I got my MacBook Pro computer in the spring of 2010 and it has served me well for five

years. It has been with me through various drafts and productions of my play, Syphilis: A Love Story, and through my 30-month tenure with What’s Up Yukon.

But in the last half-year or so, various behavioral ticks have asserted themselves more aggressively. Recently, for example, it went through a spell where it would simply shut off every time I tried to move it. And though this was only a temporary condition, it raised serious concerns about the future of my relationship with the old girl.

So it was with a dollop of sentimental sadness that I became the owner of a new machine in March of 2015: a slick little unit called the MacBook Air. When one gets a new laptop like I just have, one must confront one’s aesthetic preferences re: the top of the computer, the part that opens and closes on a hinge.

There are two schools of thought. The first maintains that the top of the computer should remain as unsullied as it was on the day of its delivery. The second argues that it is a canvas in which the computer owner can place stickers that represent him in one way or another. I firmly subscribe to the second school.

There are six stickers on the back of my old laptop. They are: a large decal from the Vancouver 2010 Paralympics, a nearly worn off circular logo from the Kwanlin Koyotes Ski Club (2011), a Crossover Physiotherapy patch (2012), a small three-leafed clover from St. Patrick’s Day (2013), a “beer matters” declaration from the beer festival in Haines (2014, I think), and most recently, a Hogs and Heifers stamp from a bikini bar I stumbled upon in Manhattan. By putting stickers on my laptop I create a biographical document.

During the past five years I have experienced many things and changed as a result of those experiences. One look at the top of my computer provides me a visual representation of this progression. This supplies me with both perspective and purpose.
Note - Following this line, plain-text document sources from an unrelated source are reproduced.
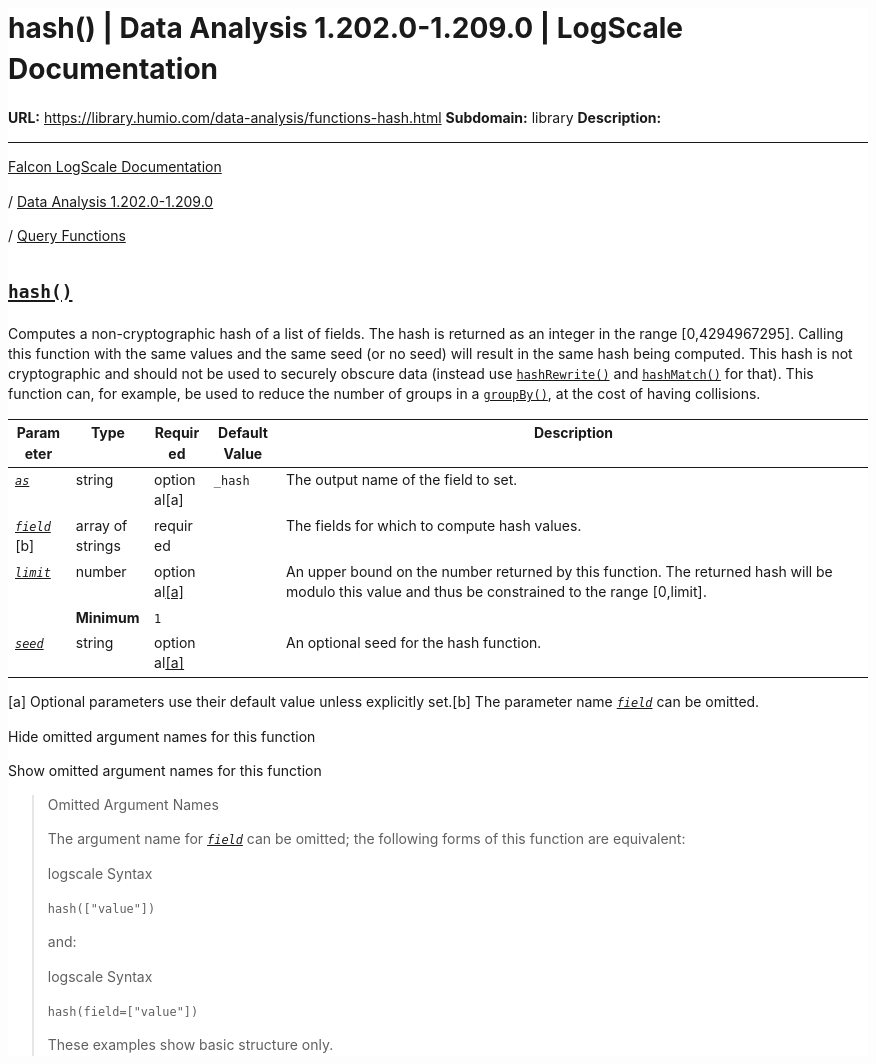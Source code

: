 # hash() | Data Analysis 1.202.0-1.209.0 | LogScale Documentation

**URL:** https://library.humio.com/data-analysis/functions-hash.html
**Subdomain:** library
**Description:** 

---

[Falcon LogScale Documentation](https://library.humio.com)

/ [Data Analysis 1.202.0-1.209.0](data-analysis-docs.html)

/ [Query Functions](functions.html)

## [`hash()`](functions-hash.html "hash\(\)")

Computes a non-cryptographic hash of a list of fields. The hash is returned as an integer in the range [0,4294967295]. Calling this function with the same values and the same seed (or no seed) will result in the same hash being computed. This hash is not cryptographic and should not be used to securely obscure data (instead use [`hashRewrite()`](functions-hashrewrite.html "hashRewrite\(\)") and [`hashMatch()`](functions-hashmatch.html "hashMatch\(\)") for that). This function can, for example, be used to reduce the number of groups in a [`groupBy()`](functions-groupby.html "groupBy\(\)"), at the cost of having collisions. 

Parameter| Type| Required| Default Value| Description  
---|---|---|---|---  
[ _`as`_](functions-hash.html#query-functions-hash-as)|  string| optional[a] | `_hash`|  The output name of the field to set.   
[_`field`_](functions-hash.html#query-functions-hash-field)[b]| array of strings| required |  |  The fields for which to compute hash values.   
[_`limit`_](functions-hash.html#query-functions-hash-limit)|  number| optional[[a]](functions-hash.html#ftn.table-functions-hash-optparamfn) |  |  An upper bound on the number returned by this function. The returned hash will be modulo this value and thus be constrained to the range [0,limit].   
|  | **Minimum**| `1`|   
[ _`seed`_](functions-hash.html#query-functions-hash-seed)|  string| optional[[a]](functions-hash.html#ftn.table-functions-hash-optparamfn) |  |  An optional seed for the hash function.   
[a] Optional parameters use their default value unless explicitly set.[b] The parameter name [_`field`_](functions-hash.html#query-functions-hash-field) can be omitted.  
  
Hide omitted argument names for this function

Show omitted argument names for this function

> Omitted Argument Names
> 
> The argument name for [_`field`_](functions-hash.html#query-functions-hash-field) can be omitted; the following forms of this function are equivalent:
> 
> logscale Syntax
>     
>     
>     hash(["value"])
> 
> and:
> 
> logscale Syntax
>     
>     
>     hash(field=["value"])
> 
> These examples show basic structure only.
My new computer has only one sticker on it. It’s from Vans Shoes and it says “Off the Wall.” My former roommate, nurse-extraordinaire Kim MacDougall, gave it to me and I have placed it in the top left-hand corner of my MacBook Air. The rest of my computer top is a vast silvery expanse that spreads out from this initial sticker; but it’s more than that.

It’s unwritten history; it’s potential. It makes me optimistic. And you’ve got to take optimism where you can get it; because it is one app you can’t buy.